Abstract: [Plain Text Version]

$ \newcommand{\cclass}[1]{{\textsf{#1}}} \newcommand{\Pclass}{\cclass{P}} \newcommand{\NP}{\cclass{NP}} \newcommand{\AM}{\cclass{AM}} \newcommand{\coAM}{\cclass{coAM}} \newcommand{\AMcapcoAM}{\AM\,\cap\,\coAM} \newcommand{\PSPACE}{\cclass{PSPACE}} \newcommand{\EXPSPACE}{\cclass{EXPSPACE}} \newcommand{\VP}{\cclass{VP}} \newcommand{\VPbar}{\overline{\VP}} $

Testing whether a set $\mathbf{f}$ of polynomials has an algebraic dependence is a basic problem with several applications. The polynomials are given as algebraic circuits. The complexity of algebraic independence testing is wide open over finite fields (Dvir, Gabizon, Wigderson, FOCS'07). Previously, the best complexity bound known was $\NP^{\#\Pclass}$ (Mittmann, Saxena, Scheiblechner, Trans. AMS 2014). In this article we put the problem in $\AMcapcoAM$. In particular, dependence testing is unlikely to be $\NP$-hard. Our proof uses methods of algebraic geometry. We estimate the size of the image and the sizes of the preimages of the polynomial map $\mathbf{f}$ over the finite field.

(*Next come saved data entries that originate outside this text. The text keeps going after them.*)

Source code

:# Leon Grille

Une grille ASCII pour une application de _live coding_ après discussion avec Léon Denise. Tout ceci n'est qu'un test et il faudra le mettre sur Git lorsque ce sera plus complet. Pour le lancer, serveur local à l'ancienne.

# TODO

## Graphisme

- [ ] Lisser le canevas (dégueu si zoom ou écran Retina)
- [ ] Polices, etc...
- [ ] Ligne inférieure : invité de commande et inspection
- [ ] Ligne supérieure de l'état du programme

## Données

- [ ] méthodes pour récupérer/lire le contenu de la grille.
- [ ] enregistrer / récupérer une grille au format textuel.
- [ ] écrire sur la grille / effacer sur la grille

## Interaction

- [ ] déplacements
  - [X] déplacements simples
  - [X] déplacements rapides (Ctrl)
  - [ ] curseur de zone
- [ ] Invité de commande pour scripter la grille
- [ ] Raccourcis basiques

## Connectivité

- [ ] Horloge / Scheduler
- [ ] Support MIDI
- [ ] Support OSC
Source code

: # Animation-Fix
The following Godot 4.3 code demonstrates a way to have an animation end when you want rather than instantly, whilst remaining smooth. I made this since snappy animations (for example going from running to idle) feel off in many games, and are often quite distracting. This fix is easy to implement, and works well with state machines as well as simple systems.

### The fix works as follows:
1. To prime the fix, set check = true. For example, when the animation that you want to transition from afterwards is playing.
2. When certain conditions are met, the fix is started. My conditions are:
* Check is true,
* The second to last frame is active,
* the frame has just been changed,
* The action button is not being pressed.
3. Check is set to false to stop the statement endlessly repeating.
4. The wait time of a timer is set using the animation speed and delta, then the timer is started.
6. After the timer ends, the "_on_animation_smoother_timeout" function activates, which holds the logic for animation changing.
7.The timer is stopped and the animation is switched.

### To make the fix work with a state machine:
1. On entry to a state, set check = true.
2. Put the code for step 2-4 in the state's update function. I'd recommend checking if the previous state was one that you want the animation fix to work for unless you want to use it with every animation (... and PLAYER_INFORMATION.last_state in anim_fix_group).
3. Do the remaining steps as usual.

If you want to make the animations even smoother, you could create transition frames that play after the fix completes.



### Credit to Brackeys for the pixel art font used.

A gap between the corresponding sizes for independent and for dependent sets of polynomials is utilized in the $\AM$ protocols.

Next, we study the open question of testing whether every annihilator of $\mathbf{f}$ has zero constant term (Kayal, CCC'09). We introduce a new problem called approximate polynomial satisfiability (APS), which is equivalent to the preceding question by a classical characterization in terms of the Zariski closure of the image of $\mathbf{f}$. We show that APS is $\NP$-hard and, using ideas from algebraic geometry, we put APS in $\PSPACE$. (The best previous bound was $\EXPSPACE$ via Gröbner basis computation.) As an unexpected application of this to approximative complexity theory we obtain that, over any field, hitting sets for $\VPbar$ can be constructed in $\PSPACE$. This solves an open problem posed in (Mulmuley, FOCS'12, J. AMS 2017), greatly mitigating the GCT Chasm (exponentially in terms of space complexity).